● **EXERCISE AIM**:
Repeat only the lines below from the one containing "- Brute-force signature" through the one containing "In summary, DAS", inclusive, exactly as written.

(Plain-text document sources)
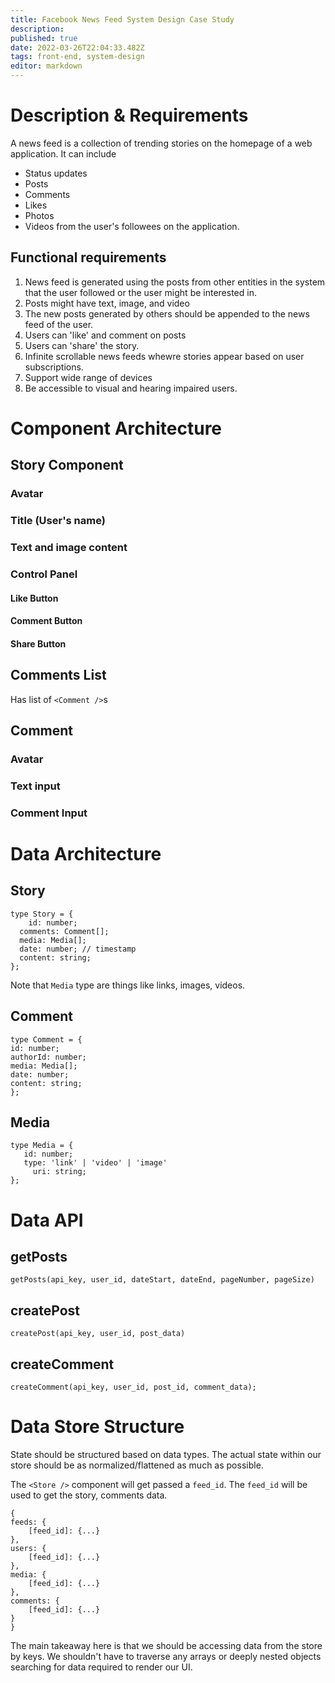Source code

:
 ```yaml
---
title: Facebook News Feed System Design Case Study
description: 
published: true
date: 2022-03-26T22:04:33.482Z
tags: front-end, system-design
editor: markdown
---
```


# Description & Requirements
A news feed is a collection of trending stories on the homepage of a web application. It can include 
- Status updates
- Posts
- Comments
- Likes
- Photos
- Videos
from the user's followees on the application.
## Functional requirements
1. News feed is generated using the posts from other entities in the system that the user followed or the user might be interested in.
2. Posts might have text, image, and video
3. The new posts generated by others should be appended to the news feed of the user.
4. Users can 'like' and comment on posts
5. Users can 'share' the story.
6. Infinite scrollable news feeds whewre stories appear based on user subscriptions. 
7. Support wide range of devices
8. Be accessible to visual and hearing impaired users.

# Component Architecture
## Story Component
### Avatar
### Title (User's name)
### Text and image content
### Control Panel
#### Like Button
#### Comment Button
#### Share Button

## Comments List
Has list of `<Comment />`s 
## Comment
### Avatar
### Text input
### Comment Input

# Data Architecture
## Story
```
type Story = {
	id: number;
  comments: Comment[];
  media: Media[];
  date: number; // timestamp
  content: string;
};
```
Note that `Media` type are things like links, images, videos.
## Comment
```
type Comment = {
id: number;
authorId: number;
media: Media[];
date: number;
content: string;
};
```
## Media 
```
type Media = {
   id: number;
   type: 'link' | 'video' | 'image'
	 uri: string;
};
```

# Data API
## getPosts
```
getPosts(api_key, user_id, dateStart, dateEnd, pageNumber, pageSize)
```
## createPost
```
createPost(api_key, user_id, post_data)
```
## createComment
```
createComment(api_key, user_id, post_id, comment_data);
```

# Data Store Structure
State should be structured based on data types. The actual state within our store should be as normalized/flattened as much as possible. 

The `<Store />` component will get passed a `feed_id`. The `feed_id` will be used to get the story, comments data. 
```
{
feeds: {
	[feed_id]: {...}
},
users: {
	[feed_id]: {...}
},
media: {
	[feed_id]: {...}
},
comments: {
	[feed_id]: {...}
}
}
```

The main takeaway here is that we should be accessing data from the store by keys. We shouldn't have to traverse any arrays or deeply nested objects searching for data required to render our UI.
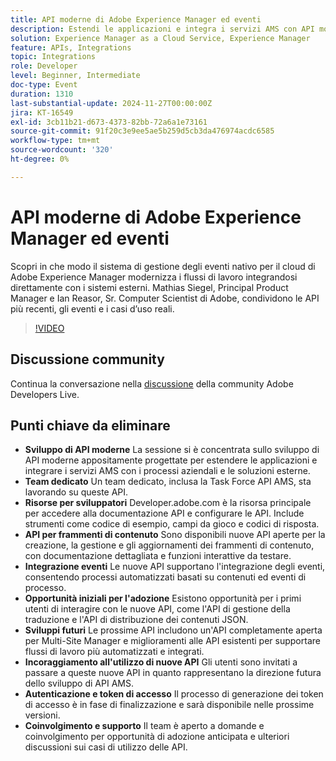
 ```yaml
---
title: API moderne di Adobe Experience Manager ed eventi
description: Estendi le applicazioni e integra i servizi AMS con API moderne, supportate da un team dedicato e risorse complete su developer.adobe.com, con nuove API per frammenti di contenuto, integrazione di eventi e opportunità per i primi utenti.
solution: Experience Manager as a Cloud Service, Experience Manager
feature: APIs, Integrations
topic: Integrations
role: Developer
level: Beginner, Intermediate
doc-type: Event
duration: 1310
last-substantial-update: 2024-11-27T00:00:00Z
jira: KT-16549
exl-id: 3cb11b21-d673-4373-82bb-72a6a1e73161
source-git-commit: 91f20c3e9ee5ae5b259d5cb3da476974acdc6585
workflow-type: tm+mt
source-wordcount: '320'
ht-degree: 0%

---
```


# API moderne di Adobe Experience Manager ed eventi

Scopri in che modo il sistema di gestione degli eventi nativo per il cloud di Adobe Experience Manager modernizza i flussi di lavoro integrandosi direttamente con i sistemi esterni. Mathias Siegel, Principal Product Manager e Ian Reasor, Sr. Computer Scientist di Adobe, condividono le API più recenti, gli eventi e i casi d’uso reali.


>[!VIDEO](https://video.tv.adobe.com/v/3440203/?learn=on&enablevpops)

## Discussione community

Continua la conversazione nella [discussione](https://adobe.ly/3YMhKU9) della community Adobe Developers Live.

## Punti chiave da eliminare

* **Sviluppo di API moderne** La sessione si è concentrata sullo sviluppo di API moderne appositamente progettate per estendere le applicazioni e integrare i servizi AMS con i processi aziendali e le soluzioni esterne.
* **Team dedicato** Un team dedicato, inclusa la Task Force API AMS, sta lavorando su queste API.
* **Risorse per sviluppatori** Developer.adobe.com è la risorsa principale per accedere alla documentazione API e configurare le API. Include strumenti come codice di esempio, campi da gioco e codici di risposta.
* **API per frammenti di contenuto** Sono disponibili nuove API aperte per la creazione, la gestione e gli aggiornamenti dei frammenti di contenuto, con documentazione dettagliata e funzioni interattive da testare.
* **Integrazione eventi** Le nuove API supportano l&#39;integrazione degli eventi, consentendo processi automatizzati basati su contenuti ed eventi di processo.
* **Opportunità iniziali per l&#39;adozione** Esistono opportunità per i primi utenti di interagire con le nuove API, come l&#39;API di gestione della traduzione e l&#39;API di distribuzione dei contenuti JSON.
* **Sviluppi futuri** Le prossime API includono un&#39;API completamente aperta per Multi-Site Manager e miglioramenti alle API esistenti per supportare flussi di lavoro più automatizzati e integrati.
* **Incoraggiamento all&#39;utilizzo di nuove API** Gli utenti sono invitati a passare a queste nuove API in quanto rappresentano la direzione futura dello sviluppo di API AMS.
* **Autenticazione e token di accesso** Il processo di generazione dei token di accesso è in fase di finalizzazione e sarà disponibile nelle prossime versioni.
* **Coinvolgimento e supporto** Il team è aperto a domande e coinvolgimento per opportunità di adozione anticipata e ulteriori discussioni sui casi di utilizzo delle API.

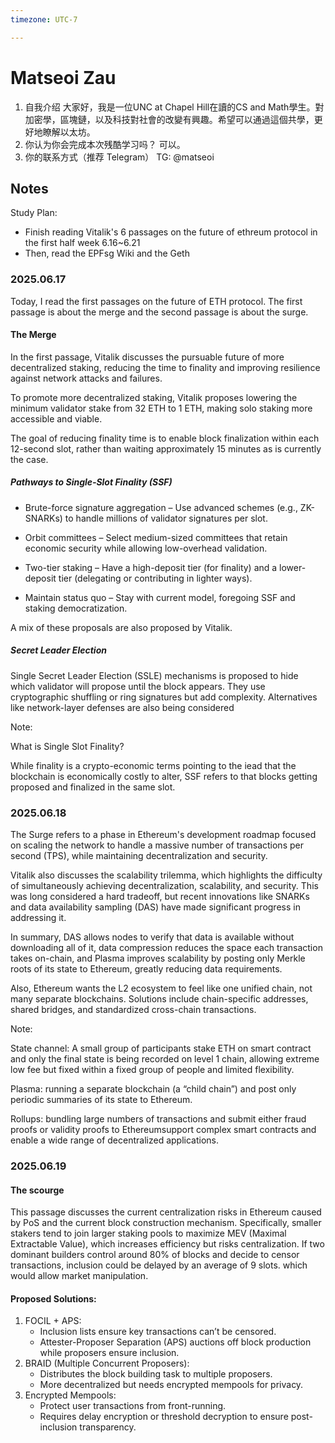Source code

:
 ```yaml
---
timezone: UTC-7

---
```



# Matseoi Zau

1. 自我介绍
   大家好，我是一位UNC at Chapel Hill在讀的CS and Math學生。對加密學，區塊鏈，以及科技對社會的改變有興趣。希望可以通過這個共學，更好地瞭解以太坊。
2. 你认为你会完成本次残酷学习吗？
   可以。
3. 你的联系方式（推荐 Telegram）
   TG: @matseoi

## Notes

<!-- Content_START -->

Study Plan:

- Finish reading Vitalik's 6 passages on the future of ethreum protocol in the first half week 6.16~6.21
- Then, read the EPFsg Wiki and the Geth 

### 2025.06.17

Today, I read the first passages on the future of ETH protocol. The first passage is about the merge and the second passage is about the surge. 

#### The Merge

In the first passage, Vitalik discusses the pursuable future of more decentralized staking, reducing the time to finality and improving resilience against network attacks and failures.

To promote more decentralized staking, Vitalik proposes lowering the minimum validator stake from 32 ETH to 1 ETH, making solo staking more accessible and viable.

The goal of reducing finality time is to enable block finalization within each 12-second slot, rather than waiting approximately 15 minutes as is currently the case.

##### Pathways to Single‑Slot Finality (SSF)

- Brute-force signature aggregation – Use advanced schemes (e.g., ZK-SNARKs) to handle millions of validator signatures per slot.

- Orbit committees – Select medium-sized committees that retain economic security while allowing low-overhead validation.

- Two-tier staking – Have a high-deposit tier (for finality) and a lower-deposit tier (delegating or contributing in lighter ways).

- Maintain status quo – Stay with current model, foregoing SSF and staking democratization.

A mix of these proposals are also proposed by Vitalik.

##### Secret Leader Election

Single Secret Leader Election (SSLE) mechanisms is proposed to hide which validator will propose until the block appears. They use cryptographic shuffling or ring signatures but add complexity. Alternatives like network-layer defenses are also being considered

Note:

What is Single Slot Finality?

While finality is a crypto-economic terms pointing to the iead that the blockchain is economically costly to alter, SSF refers to that blocks getting proposed and finalized in the same slot.

### 2025.06.18
The Surge refers to a phase in Ethereum's development roadmap focused on scaling the network to handle a massive number of transactions per second (TPS), while maintaining decentralization and security.

Vitalik also discusses the scalability trilemma, which highlights the difficulty of simultaneously achieving decentralization, scalability, and security. This was long considered a hard tradeoff, but recent innovations like SNARKs and data availability sampling (DAS) have made significant progress in addressing it.

In summary, DAS allows nodes to verify that data is available without downloading all of it, data compression reduces the space each transaction takes on-chain, and Plasma improves scalability by posting only Merkle roots of its state to Ethereum, greatly reducing data requirements.

Also, Ethereum wants the L2 ecosystem to feel like one unified chain, not many separate blockchains. Solutions include chain-specific addresses, shared bridges, and standardized cross-chain transactions.

Note:

State channel: A small group of participants stake ETH on smart contract and only the final state is being recorded on level 1 chain, allowing extreme low fee but fixed within a fixed group of people and limited flexibility.

Plasma: running a separate blockchain (a “child chain”) and post only periodic summaries of its state to Ethereum.

Rollups: bundling large numbers of transactions and submit either fraud proofs or validity proofs to Ethereumsupport complex smart contracts and enable a wide range of decentralized applications.

### 2025.06.19
#### The scourge

This passage discusses the current centralization risks in Ethereum caused by PoS and the current block construction mechanism. Specifically, smaller stakers tend to join larger staking pools to maximize MEV (Maximal Extractable Value), which increases efficiency but risks centralization. If two dominant builders control around 80% of blocks and decide to censor transactions, inclusion could be delayed by an average of 9 slots. which would allow market manipulation.

#### Proposed Solutions:

1. FOCIL + APS:
   - Inclusion lists ensure key transactions can’t be censored.
   - Attester-Proposer Separation (APS) auctions off block production while proposers ensure inclusion.
2. BRAID (Multiple Concurrent Proposers):
   - Distributes the block building task to multiple proposers.
   - More decentralized but needs encrypted mempools for privacy.
3. Encrypted Mempools:
   - Protect user transactions from front-running.
   - Requires delay encryption or threshold decryption to ensure post-inclusion transparency.

<!-- Content_END -->
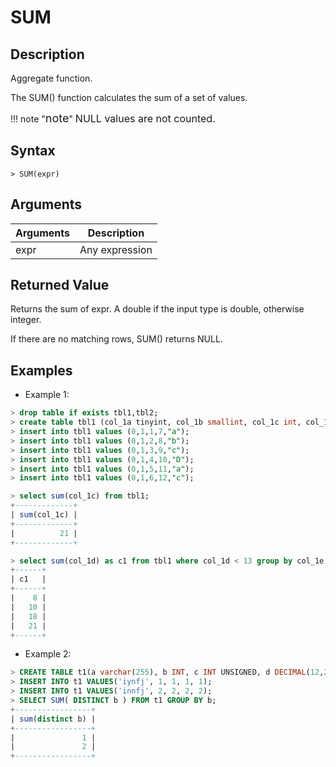 # **SUM**

## **Description**

Aggregate function.

The SUM() function calculates the sum of a set of values.

!!! note  "<font size=4>note</font>"
    <font size=3>NULL values are not counted.</font>  

## **Syntax**

```
> SUM(expr)
```

## **Arguments**

|  Arguments   | Description  |
|  ----  | ----  |
| expr  | Any expression |

## **Returned Value**

Returns the sum of expr. A double if the input type is double, otherwise integer.

If there are no matching rows, SUM() returns NULL.

## **Examples**

- Example 1:

```sql
> drop table if exists tbl1,tbl2;
> create table tbl1 (col_1a tinyint, col_1b smallint, col_1c int, col_1d bigint, col_1e char(10) not null);
> insert into tbl1 values (0,1,1,7,"a");
> insert into tbl1 values (0,1,2,8,"b");
> insert into tbl1 values (0,1,3,9,"c");
> insert into tbl1 values (0,1,4,10,"D");
> insert into tbl1 values (0,1,5,11,"a");
> insert into tbl1 values (0,1,6,12,"c");

> select sum(col_1c) from tbl1;
+-------------+
| sum(col_1c) |
+-------------+
|          21 |
+-------------+

> select sum(col_1d) as c1 from tbl1 where col_1d < 13 group by col_1e order by c1;
+------+
| c1   |
+------+
|    8 |
|   10 |
|   18 |
|   21 |
+------+

```

- Example 2:

```sql
> CREATE TABLE t1(a varchar(255), b INT, c INT UNSIGNED, d DECIMAL(12,2), e REAL);
> INSERT INTO t1 VALUES('iynfj', 1, 1, 1, 1);
> INSERT INTO t1 VALUES('innfj', 2, 2, 2, 2);
> SELECT SUM( DISTINCT b ) FROM t1 GROUP BY b;
+-----------------+
| sum(distinct b) |
+-----------------+
|               1 |
|               2 |
+-----------------+
```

● **SOLVED EXERCISE**:
- Brute-force signature aggregation – Use advanced schemes (e.g., ZK-SNARKs) to handle millions of validator signatures per slot.

- Orbit committees – Select medium-sized committees that retain economic security while allowing low-overhead validation.

- Two-tier staking – Have a high-deposit tier (for finality) and a lower-deposit tier (delegating or contributing in lighter ways).

- Maintain status quo – Stay with current model, foregoing SSF and staking democratization.

A mix of these proposals are also proposed by Vitalik.

##### Secret Leader Election

Single Secret Leader Election (SSLE) mechanisms is proposed to hide which validator will propose until the block appears. They use cryptographic shuffling or ring signatures but add complexity. Alternatives like network-layer defenses are also being considered

Note:

What is Single Slot Finality?

While finality is a crypto-economic terms pointing to the iead that the blockchain is economically costly to alter, SSF refers to that blocks getting proposed and finalized in the same slot.

### 2025.06.18
The Surge refers to a phase in Ethereum's development roadmap focused on scaling the network to handle a massive number of transactions per second (TPS), while maintaining decentralization and security.

Vitalik also discusses the scalability trilemma, which highlights the difficulty of simultaneously achieving decentralization, scalability, and security. This was long considered a hard tradeoff, but recent innovations like SNARKs and data availability sampling (DAS) have made significant progress in addressing it.

In summary, DAS allows nodes to verify that data is available without downloading all of it, data compression reduces the space each transaction takes on-chain, and Plasma improves scalability by posting only Merkle roots of its state to Ethereum, greatly reducing data requirements.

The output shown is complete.